Additionally, I think with this approach we might even choose not to change eltype
, but instead unify it with nullable-get semantics for dictionaries, such as a get?
or []?
function. I think that this approach may also let us make null-handling very explicit (with the extra ?
in the function name), gaining back even more of malmaud’s forced-acknowledgement (and at the syntax level, for reviewer convenience), without needing the additional overhead of nullable unwrapping.
The primary technical concern…
It’s not primarily just a technical concern of mine. Attempting to treat a NamedTuple field as nullable also violates all of my assertions in the previous paragraph. Since I think null
data should only occur as a function return value and not as a function argument, a nullable-unaware construct such as NamedTuples will require the use of an additional wrapper (e.g. DataValue) that is null-aware.
As a concrete example, for a mapping of (id, name) => (gender, age)
a JuliaDB (a sparse table) might be created to have a type of Table{Columns{IdType, NameType, DataValue{GenderType}, DataValue{AgeType}}}
. Alternatively, the equivalent dataframe (a null-aware table) might have the type Table{IdType, NameType, Columns{GenderType, AgeType}}
. Note that in both of these cases, the nullability is explicitly indicated and handled by a type. I don’t see any reason to make NamedTuple
an exception here. Since constructing it requires calling a function and parameterizing a type, either of those would require that any known-nullable value get wrapped first. Ideally, I think I would like for a null-aware type like DataFrames
to be able to return a null-aware type like NullableTuple{T...}
or NullableNamedTuple{T...}
(with an eltype of T?
) such that the type unwrapping must be acknowledged by the user. If NamedTuple
were implemented to act exactly like a Dict does now (e.g. be indexed like a regular tuple with [:name]

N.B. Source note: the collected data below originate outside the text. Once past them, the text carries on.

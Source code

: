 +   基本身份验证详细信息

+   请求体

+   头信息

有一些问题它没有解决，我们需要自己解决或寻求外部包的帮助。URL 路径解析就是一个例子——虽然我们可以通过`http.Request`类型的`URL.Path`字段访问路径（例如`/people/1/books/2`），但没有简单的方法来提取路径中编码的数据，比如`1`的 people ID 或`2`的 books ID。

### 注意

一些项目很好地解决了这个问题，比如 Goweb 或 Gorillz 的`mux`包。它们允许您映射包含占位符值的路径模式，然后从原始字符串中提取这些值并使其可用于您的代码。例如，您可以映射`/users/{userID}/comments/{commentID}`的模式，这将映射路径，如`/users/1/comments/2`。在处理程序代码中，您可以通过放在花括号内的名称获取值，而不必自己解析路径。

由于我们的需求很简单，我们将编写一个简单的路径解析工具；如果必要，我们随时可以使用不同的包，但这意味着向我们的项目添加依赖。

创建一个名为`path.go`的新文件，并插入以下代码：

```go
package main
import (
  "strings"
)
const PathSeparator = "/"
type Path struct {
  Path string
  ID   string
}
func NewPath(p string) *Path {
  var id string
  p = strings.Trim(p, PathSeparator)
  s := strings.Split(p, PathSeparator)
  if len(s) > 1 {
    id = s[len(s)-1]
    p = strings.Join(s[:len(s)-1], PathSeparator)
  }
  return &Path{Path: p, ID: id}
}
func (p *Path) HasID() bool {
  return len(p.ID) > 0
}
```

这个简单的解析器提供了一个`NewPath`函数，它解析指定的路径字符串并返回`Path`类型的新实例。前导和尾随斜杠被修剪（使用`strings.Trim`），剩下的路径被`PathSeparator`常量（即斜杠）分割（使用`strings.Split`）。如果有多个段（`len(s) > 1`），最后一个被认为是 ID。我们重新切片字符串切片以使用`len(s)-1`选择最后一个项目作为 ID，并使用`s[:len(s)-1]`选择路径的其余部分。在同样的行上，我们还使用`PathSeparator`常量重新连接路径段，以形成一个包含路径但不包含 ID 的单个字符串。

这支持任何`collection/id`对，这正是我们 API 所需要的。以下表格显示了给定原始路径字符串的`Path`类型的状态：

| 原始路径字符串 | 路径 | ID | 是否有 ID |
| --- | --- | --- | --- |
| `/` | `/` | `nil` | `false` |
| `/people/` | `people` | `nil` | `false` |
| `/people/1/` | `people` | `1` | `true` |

, and iterate as name=>value
pairs), I think using alternative implementations would be as easy as making alternative Dict. Currently, the proposed API is struct-like and not Dict-like, so the proposed usage examples appear to be biased towards exploiting implementation details, rather than the encouraging of experimentation, duck typing, and type-based dispatch for which Julia is justifiably famous . So, no, this is mostly not a technical concern, because we can certain define a mapping of corresponding APIs, such as having get-nullable-field-of-namedtuple
for get?
, and getfield
for getindex
, and nonnull-keys
for keys
. But, um, that sounds very unpleasant to me. By-the-way, have I mentioned yet that I’m in favor of just defining getfield(dict<:Associative, s::Symbol) = dict[s]
(aka dict.s = dict[:s]
, aka implement getfield-overloading) so that we only have one API for this indexing-type operation, but so that the syntax-demanding folks will be satisfied ?